Supplied entries below:

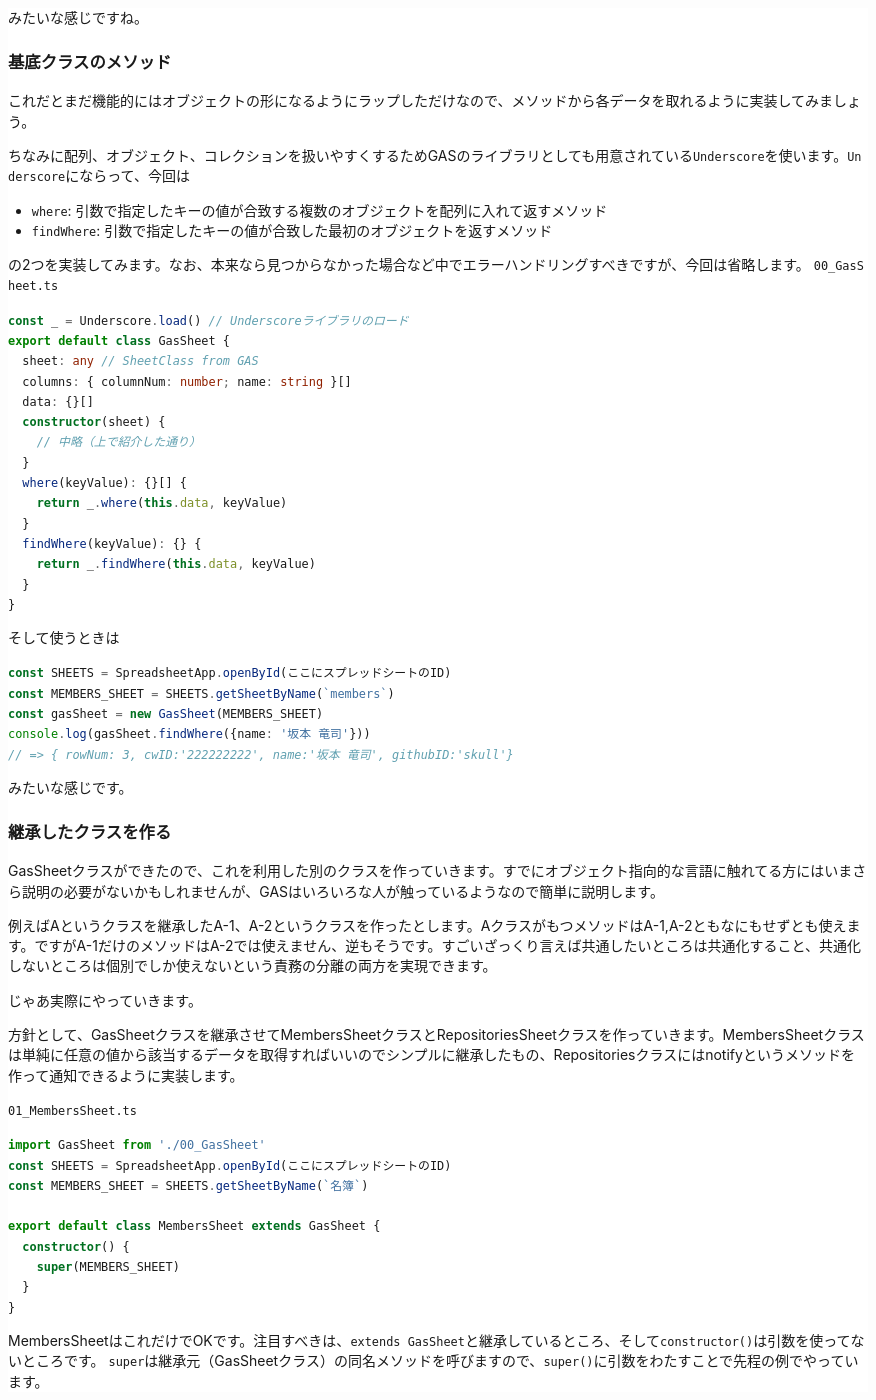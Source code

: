 みたいな感じですね。

### 基底クラスのメソッド
これだとまだ機能的にはオブジェクトの形になるようにラップしただけなので、メソッドから各データを取れるように実装してみましょう。

ちなみに配列、オブジェクト、コレクションを扱いやすくするためGASのライブラリとしても用意されている`Underscore`を使います。`Underscore`にならって、今回は

+ `where`: 引数で指定したキーの値が合致する複数のオブジェクトを配列に入れて返すメソッド
+ `findWhere`: 引数で指定したキーの値が合致した最初のオブジェクトを返すメソッド

の2つを実装してみます。なお、本来なら見つからなかった場合など中でエラーハンドリングすべきですが、今回は省略します。
`00_GasSheet.ts`
```ts
const _ = Underscore.load() // Underscoreライブラリのロード
export default class GasSheet {
  sheet: any // SheetClass from GAS
  columns: { columnNum: number; name: string }[]
  data: {}[]
  constructor(sheet) {
    // 中略（上で紹介した通り）
  }
  where(keyValue): {}[] {
    return _.where(this.data, keyValue)
  }
  findWhere(keyValue): {} {
    return _.findWhere(this.data, keyValue)
  }
}
```

そして使うときは

```ts
const SHEETS = SpreadsheetApp.openById(ここにスプレッドシートのID)
const MEMBERS_SHEET = SHEETS.getSheetByName(`members`)
const gasSheet = new GasSheet(MEMBERS_SHEET)
console.log(gasSheet.findWhere({name: '坂本 竜司'}))
// => { rowNum: 3, cwID:'222222222', name:'坂本 竜司', githubID:'skull'}
```

みたいな感じです。

### 継承したクラスを作る
GasSheetクラスができたので、これを利用した別のクラスを作っていきます。すでにオブジェクト指向的な言語に触れてる方にはいまさら説明の必要がないかもしれませんが、GASはいろいろな人が触っているようなので簡単に説明します。

例えばAというクラスを継承したA-1、A-2というクラスを作ったとします。AクラスがもつメソッドはA-1,A-2ともなにもせずとも使えます。ですがA-1だけのメソッドはA-2では使えません、逆もそうです。すごいざっくり言えば共通したいところは共通化すること、共通化しないところは個別でしか使えないという責務の分離の両方を実現できます。

じゃあ実際にやっていきます。

方針として、GasSheetクラスを継承させてMembersSheetクラスとRepositoriesSheetクラスを作っていきます。MembersSheetクラスは単純に任意の値から該当するデータを取得すればいいのでシンプルに継承したもの、Repositoriesクラスにはnotifyというメソッドを作って通知できるように実装します。

`01_MembersSheet.ts`
```ts
import GasSheet from './00_GasSheet'
const SHEETS = SpreadsheetApp.openById(ここにスプレッドシートのID)
const MEMBERS_SHEET = SHEETS.getSheetByName(`名簿`)

export default class MembersSheet extends GasSheet {
  constructor() {
    super(MEMBERS_SHEET)
  }
}
```
MembersSheetはこれだけでOKです。注目すべきは、`extends GasSheet`と継承しているところ、そして`constructor()`は引数を使ってないところです。
`super`は継承元（GasSheetクラス）の同名メソッドを呼びますので、`super()`に引数をわたすことで先程の例でやっています。
```ts
```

End of Supplied entries.

**Exercise aim**: Output the listing unchanged, pictures excluded.

**Result of the exercise**:
Source code

: みたいな感じですね。

### 基底クラスのメソッド
これだとまだ機能的にはオブジェクトの形になるようにラップしただけなので、メソッドから各データを取れるように実装してみましょう。

ちなみに配列、オブジェクト、コレクションを扱いやすくするためGASのライブラリとしても用意されている`Underscore`を使います。`Underscore`にならって、今回は

+ `where`: 引数で指定したキーの値が合致する複数のオブジェクトを配列に入れて返すメソッド
+ `findWhere`: 引数で指定したキーの値が合致した最初のオブジェクトを返すメソッド

の2つを実装してみます。なお、本来なら見つからなかった場合など中でエラーハンドリングすべきですが、今回は省略します。
`00_GasSheet.ts`
```ts
const _ = Underscore.load() // Underscoreライブラリのロード
export default class GasSheet {
  sheet: any // SheetClass from GAS
  columns: { columnNum: number; name: string }[]
  data: {}[]
  constructor(sheet) {
    // 中略（上で紹介した通り）
  }
  where(keyValue): {}[] {
    return _.where(this.data, keyValue)
  }
  findWhere(keyValue): {} {
    return _.findWhere(this.data, keyValue)
  }
}
```

そして使うときは

```ts
const SHEETS = SpreadsheetApp.openById(ここにスプレッドシートのID)
const MEMBERS_SHEET = SHEETS.getSheetByName(`members`)
const gasSheet = new GasSheet(MEMBERS_SHEET)
console.log(gasSheet.findWhere({name: '坂本 竜司'}))
// => { rowNum: 3, cwID:'222222222', name:'坂本 竜司', githubID:'skull'}
```

みたいな感じです。

### 継承したクラスを作る
GasSheetクラスができたので、これを利用した別のクラスを作っていきます。すでにオブジェクト指向的な言語に触れてる方にはいまさら説明の必要がないかもしれませんが、GASはいろいろな人が触っているようなので簡単に説明します。

例えばAというクラスを継承したA-1、A-2というクラスを作ったとします。AクラスがもつメソッドはA-1,A-2ともなにもせずとも使えます。ですがA-1だけのメソッドはA-2では使えません、逆もそうです。すごいざっくり言えば共通したいところは共通化すること、共通化しないところは個別でしか使えないという責務の分離の両方を実現できます。

じゃあ実際にやっていきます。

方針として、GasSheetクラスを継承させてMembersSheetクラスとRepositoriesSheetクラスを作っていきます。MembersSheetクラスは単純に任意の値から該当するデータを取得すればいいのでシンプルに継承したもの、Repositoriesクラスにはnotifyというメソッドを作って通知できるように実装します。

`01_MembersSheet.ts`
```ts
import GasSheet from './00_GasSheet'
const SHEETS = SpreadsheetApp.openById(ここにスプレッドシートのID)
const MEMBERS_SHEET = SHEETS.getSheetByName(`名簿`)

export default class MembersSheet extends GasSheet {
  constructor() {
    super(MEMBERS_SHEET)
  }
}
```
MembersSheetはこれだけでOKです。注目すべきは、`extends GasSheet`と継承しているところ、そして`constructor()`は引数を使ってないところです。
`super`は継承元（GasSheetクラス）の同名メソッドを呼びますので、`super()`に引数をわたすことで先程の例でやっています。
```ts
```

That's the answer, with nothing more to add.